Edward Dexter Holbrook of Placerville, Boise County, served two terms as Idaho Territory’s delegate to the U.S. Congress, from March 4, 1865, until March 3, 1869. As a Democrat he received and expected nothing but verbal abuse from the Radical Republican Idaho Tri-weekly Statesman.

The Radical Republicans favored harsher treatment of the defeated Confederate States than did Republican President Abraham Lincoln, whose more conciliatory policy, as he expressed it at Gettysburg, was aimed at “binding up the nation’s wounds.”

“Holbrook,” wrote the Statesman in March 1868, “is a fine illustration of the conjunction of ‘cheek’ and ‘luck.’ He is yet a young man, and his energy among the roughs has so far carried him over the heads of far abler and better men. A man of little education, a lawyer of attainments too meager to command any respect, his fortune in being twice chosen delegate is one of those anomalies that are harder to explain than learn. His abilities as a politician consist of his capacity to drink whiskey.”

Thomas Donaldson’s recollections of him in “Idaho of Yesterday,” was also colored by strong political bias: “Holbrook was a noticeable figure, and his manner, though somewhat stylish, indicated the genteel rough. He had a swaggering walk, and always dressed in black broadcloth, with a low vest of buff color, and a broad slouch hat, black in color. He was a well-built man of medium height with black hair and whiskers, and in 1869 appeared to be about 35 years of age. Holbrook was a poor lawyer in culture and extremely verbose as a speaker”
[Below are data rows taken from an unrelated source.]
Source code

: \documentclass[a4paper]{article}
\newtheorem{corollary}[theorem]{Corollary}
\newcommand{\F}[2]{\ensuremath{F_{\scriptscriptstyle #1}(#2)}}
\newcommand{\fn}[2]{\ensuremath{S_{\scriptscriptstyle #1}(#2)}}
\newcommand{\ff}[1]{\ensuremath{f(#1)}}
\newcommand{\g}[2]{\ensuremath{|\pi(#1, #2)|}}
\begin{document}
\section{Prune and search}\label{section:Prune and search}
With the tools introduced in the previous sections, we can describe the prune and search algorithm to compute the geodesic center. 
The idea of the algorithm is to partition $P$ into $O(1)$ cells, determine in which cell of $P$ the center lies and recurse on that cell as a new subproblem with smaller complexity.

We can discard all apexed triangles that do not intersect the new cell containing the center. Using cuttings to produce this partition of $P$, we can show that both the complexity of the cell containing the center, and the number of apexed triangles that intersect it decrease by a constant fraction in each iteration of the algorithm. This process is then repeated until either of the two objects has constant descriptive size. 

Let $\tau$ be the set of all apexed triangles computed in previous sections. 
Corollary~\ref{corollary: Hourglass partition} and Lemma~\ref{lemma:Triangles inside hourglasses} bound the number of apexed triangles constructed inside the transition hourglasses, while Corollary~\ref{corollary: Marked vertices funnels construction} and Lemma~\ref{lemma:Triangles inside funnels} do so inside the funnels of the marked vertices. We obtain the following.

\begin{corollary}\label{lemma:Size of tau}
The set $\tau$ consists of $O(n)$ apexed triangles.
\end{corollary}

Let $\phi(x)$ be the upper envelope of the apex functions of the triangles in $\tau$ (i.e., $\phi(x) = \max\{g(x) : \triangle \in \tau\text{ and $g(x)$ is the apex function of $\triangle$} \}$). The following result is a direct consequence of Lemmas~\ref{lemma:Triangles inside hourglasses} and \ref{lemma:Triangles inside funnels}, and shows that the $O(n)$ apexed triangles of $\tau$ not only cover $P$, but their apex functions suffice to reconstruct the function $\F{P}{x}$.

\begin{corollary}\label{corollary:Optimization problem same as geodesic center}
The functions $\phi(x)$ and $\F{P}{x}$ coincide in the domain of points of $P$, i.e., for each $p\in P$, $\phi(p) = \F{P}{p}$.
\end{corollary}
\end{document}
Edward D. Holbrook was born in Elyria, Lorain County, Ohio, on May 6, 1836. He attended the public schools and Oberlin College where he studied law. He was admitted to the bar in 1859 when he was just 23, and began practice in Elyria before moving to Weaverville, Calif., and then on to Placerville, where he continued to practice law before his election to Congress in 1865.
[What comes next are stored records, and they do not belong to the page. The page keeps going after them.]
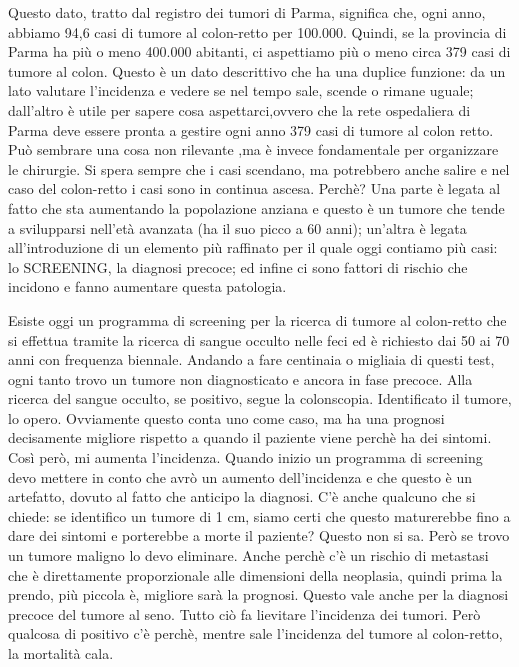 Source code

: Questo dato, tratto dal registro dei tumori di Parma, significa che,
ogni anno, abbiamo 94,6 casi di tumore al colon-retto per 100.000.
Quindi, se la provincia di Parma ha più o meno 400.000 abitanti, ci
aspettiamo più o meno circa 379 casi di tumore al colon. Questo è un
dato descrittivo che ha una duplice funzione: da un lato valutare
l'incidenza e vedere se nel tempo sale, scende o rimane uguale;
dall'altro è utile per sapere cosa aspettarci,ovvero che la rete
ospedaliera di Parma deve essere pronta a gestire ogni anno 379 casi di
tumore al colon retto. Può sembrare una cosa non rilevante ,ma è invece
fondamentale per organizzare le chirurgie. Si spera sempre che i casi
scendano, ma potrebbero anche salire e nel caso del colon-retto i casi
sono in continua ascesa. Perchè? Una parte è legata al fatto che sta
aumentando la popolazione anziana e questo è un tumore che tende a
svilupparsi nell'età avanzata (ha il suo picco a 60 anni); un'altra è
legata all'introduzione di un elemento più raffinato per il quale oggi
contiamo più casi: lo SCREENING, la diagnosi precoce; ed infine ci sono
fattori di rischio che incidono e fanno aumentare questa patologia.

Esiste oggi un programma di screening per la ricerca di tumore al
colon-retto che si effettua tramite la ricerca di sangue occulto nelle
feci ed è richiesto dai 50 ai 70 anni con frequenza biennale. Andando a
fare centinaia o migliaia di questi test, ogni tanto trovo un tumore non
diagnosticato e ancora in fase precoce. Alla ricerca del sangue occulto,
se positivo, segue la colonscopia. Identificato il tumore, lo opero.
Ovviamente questo conta uno come caso, ma ha una prognosi decisamente
migliore rispetto a quando il paziente viene perchè ha dei sintomi. Così
però, mi aumenta l'incidenza. Quando inizio un programma di screening
devo mettere in conto che avrò un aumento dell'incidenza e che questo è
un artefatto, dovuto al fatto che anticipo la diagnosi. C'è anche
qualcuno che si chiede: se identifico un tumore di 1 cm, siamo certi che
questo maturerebbe fino a dare dei sintomi e porterebbe a morte il
paziente? Questo non si sa. Però se trovo un tumore maligno lo devo
eliminare. Anche perchè c'è un rischio di metastasi che è direttamente
proporzionale alle dimensioni della neoplasia, quindi prima la prendo,
più piccola è, migliore sarà la prognosi. Questo vale anche per la
diagnosi precoce del tumore al seno. Tutto ciò fa lievitare l'incidenza
dei tumori. Però qualcosa di positivo c'è perchè, mentre sale
l'incidenza del tumore al colon-retto, la mortalità cala.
As a Democrat, representing a territory then dominated by southern Democrats and Confederate sympathizers, Holbrook was often frustrated in a Congress where radical Republicans held sway. On Feb. 5, 1869, the New York Times reported in a front page story, “Delegate Censured. The most prominent feature in the house proceedings today was a parliamentary scene during the consideration of the Indian Appropriation bill, in which Mr. Holbrook, delegate from Idaho, extinguished himself (sic) and brought down upon him the unanimous and formal censure of the House by bearding the Butlerian lion in a spirit of foolish bravado.” (Civil War Gen. Benjamin F. Butler was a member of the House from Massachusetts.) “When Butler made some derogatory remarks about Indian Agents, Mr. Holbrook thought this was personal and interrupted Gen. Butler and told him he was uttering what was unqualifiedly false, and that he knew it was false. A point of order was at once made… Mr. Holbrook was given the opportunity to withdraw his words, which he refused to do in a sort of Border ruffian spirit. A vote of censure was then unanimously ordered and he was brought before the bar of the House under arrest, and the Speaker administered the censure of the house in severe terms.”
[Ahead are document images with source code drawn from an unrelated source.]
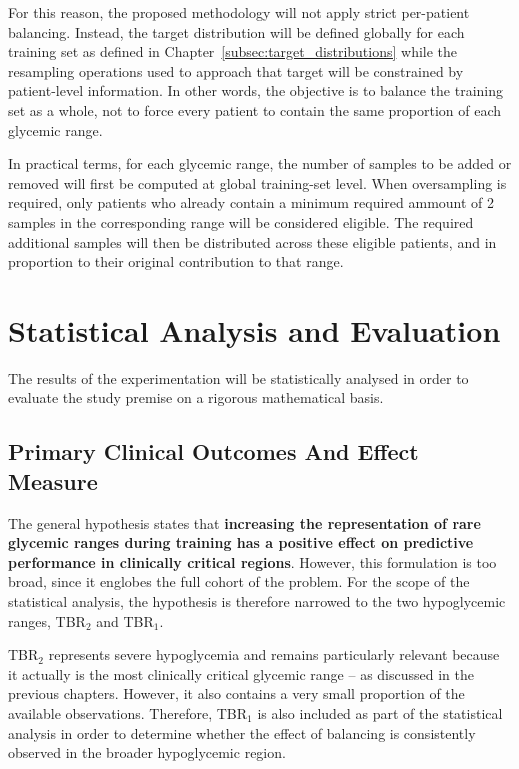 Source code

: For this reason, the proposed methodology will not apply strict per-patient balancing. Instead, the target distribution will be defined globally for each training set as defined in Chapter~\ref{subsec:target_distributions} while the resampling operations used to approach that target will be constrained by patient-level information. In other words, the objective is to balance the training set as a whole, not to force every patient to contain the same proportion of each glycemic range.

In practical terms, for each glycemic range, the number of samples to be added or removed will first be computed at global training-set level. When oversampling is required, only patients who already contain a minimum required ammount of 2 samples in the corresponding range will be considered eligible. The required additional samples will then be distributed across these eligible patients, and in proportion to their original contribution to that range.

\section{Statistical Analysis and Evaluation}
\label{sec:statistical_analysis}

The results of the experimentation will be statistically analysed in order to evaluate the study premise on a rigorous mathematical basis.

\subsection{Primary Clinical Outcomes And Effect Measure}
\label{subsec:primary_clinical_outcome}

The general hypothesis states that \textbf{increasing the representation of rare glycemic ranges during training has a positive effect on predictive performance in clinically critical regions}. However, this formulation is too broad, since it englobes the full cohort of the problem. For the scope of the statistical analysis, the hypothesis is therefore narrowed to the two hypoglycemic ranges, TBR$_2$ and TBR$_1$.

TBR$_2$ represents severe hypoglycemia and remains particularly relevant because it actually is the most clinically critical glycemic range -- as discussed in the previous chapters. However, it also contains a very small proportion of the available observations. Therefore, TBR$_1$ is also included as part of the statistical analysis in order to determine whether the effect of balancing is consistently observed in the broader hypoglycemic region.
When his term of office having expired, Holbrook returned to Idaho. On June 21, 1870, the Idaho Tri-weekly Statesman reported in a small item on page two: “E.D. HOLBROOK KILLED — On Saturday evening about 8:30 o’clock at Idaho City, a shooting affair took place between Charles Douglass and Mr. Holbrook, which resulted in the death of the latter.” Holbrook had called fellow Democrat Douglass “a liar, a coward, and an assassin,” and when the two ran into each other outside Holbrook’s law office “some words passing between them, they each drew a revolver and began shooting.” Eleven shots were exchanged before the sheriff arrived and arrested both men. Holbrook had received a shot in the abdomen from which he died next day.

For once the Statesman and the World agreed: Holbrook’s funeral was the largest ever held in Idaho Territory, with some 600 people attending. Douglass was tried for manslaughter, and after one hung jury was eventually acquitted.